The Supplier Never Had A Grasp On Expectations
Needs and expected performance are typically communicated to suppliers through a Statement of Work (SoW). While they appear simple on the surface, these documents should never be taken lightly. Situations involving a “bad supplier”, however, often involve a bad SoW. A good SoW should always include a high level description of the work expected as well as detailed discussions on the project’s objective, scope, deliverables & expectations, assigned resources & roles, schedules & timelines, and expected service levels. Failure to define any of these fields leaves room for a misunderstanding between a buyer and supplier, and leaves the buyer without recourse should they wish to hold the SoW against the supplier.
The Supplier Was Never Managed
While SRM involves managing suppliers, that type of management is at a higher, partner-like level and reserved for those strategic partners whose goods and services are critical to an organization’s operation. Basic supplier management mainly involves performance monitoring – Are deliverables arriving on agreed-upon times and at agreed-upon prices? Are service levels where they are contractually obligated to be? – and communication with the supplier to rectify any gaps or issues.
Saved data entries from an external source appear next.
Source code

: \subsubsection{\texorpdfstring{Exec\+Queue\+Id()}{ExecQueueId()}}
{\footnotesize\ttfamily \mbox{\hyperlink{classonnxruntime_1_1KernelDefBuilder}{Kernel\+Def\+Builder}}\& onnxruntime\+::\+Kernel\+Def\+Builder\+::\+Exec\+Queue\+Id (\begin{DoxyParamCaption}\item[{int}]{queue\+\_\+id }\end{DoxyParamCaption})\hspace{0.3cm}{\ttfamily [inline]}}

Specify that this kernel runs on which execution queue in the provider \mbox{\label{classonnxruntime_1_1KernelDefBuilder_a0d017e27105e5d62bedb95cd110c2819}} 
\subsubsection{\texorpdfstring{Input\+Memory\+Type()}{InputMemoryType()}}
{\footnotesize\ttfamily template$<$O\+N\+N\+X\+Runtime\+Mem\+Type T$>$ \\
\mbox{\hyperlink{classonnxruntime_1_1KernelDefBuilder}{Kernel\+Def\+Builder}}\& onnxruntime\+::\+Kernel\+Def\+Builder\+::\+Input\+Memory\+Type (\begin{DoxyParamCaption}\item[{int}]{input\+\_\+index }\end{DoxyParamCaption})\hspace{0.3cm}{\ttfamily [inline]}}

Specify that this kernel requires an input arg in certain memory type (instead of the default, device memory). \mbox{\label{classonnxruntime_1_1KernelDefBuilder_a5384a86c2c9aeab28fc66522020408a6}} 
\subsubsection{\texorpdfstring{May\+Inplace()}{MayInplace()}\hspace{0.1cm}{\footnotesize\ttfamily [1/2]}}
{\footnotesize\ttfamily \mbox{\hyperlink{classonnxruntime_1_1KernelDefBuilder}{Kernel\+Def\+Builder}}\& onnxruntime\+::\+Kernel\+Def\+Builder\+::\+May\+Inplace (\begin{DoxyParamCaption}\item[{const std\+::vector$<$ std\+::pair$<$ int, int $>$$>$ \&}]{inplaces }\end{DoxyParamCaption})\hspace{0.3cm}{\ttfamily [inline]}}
This step is near-impossible if there is no contract, or the SoW issues from the previous section are present, but all suppliers should be managed to the extent the agreements and the SoW allow.
The Supplier Is Terrible
The fact of the matter is that a buyer can follow all proper procedures, identify a supplier that says all of the right things, structure a detailed and exacting agreement and SoW, and attempt to manage effectively, and still have a bad supplier relationship. Instances like this are rare, but can often mean the supplier is just a bad supplier. A poor-performing supplier that does not perform their obligations and refuses to communicate negatively affects the relationship, and often times the buyer’s fiscal standing, and leaves the buyer little recourse but to identify alternatives and plan an exit strategy.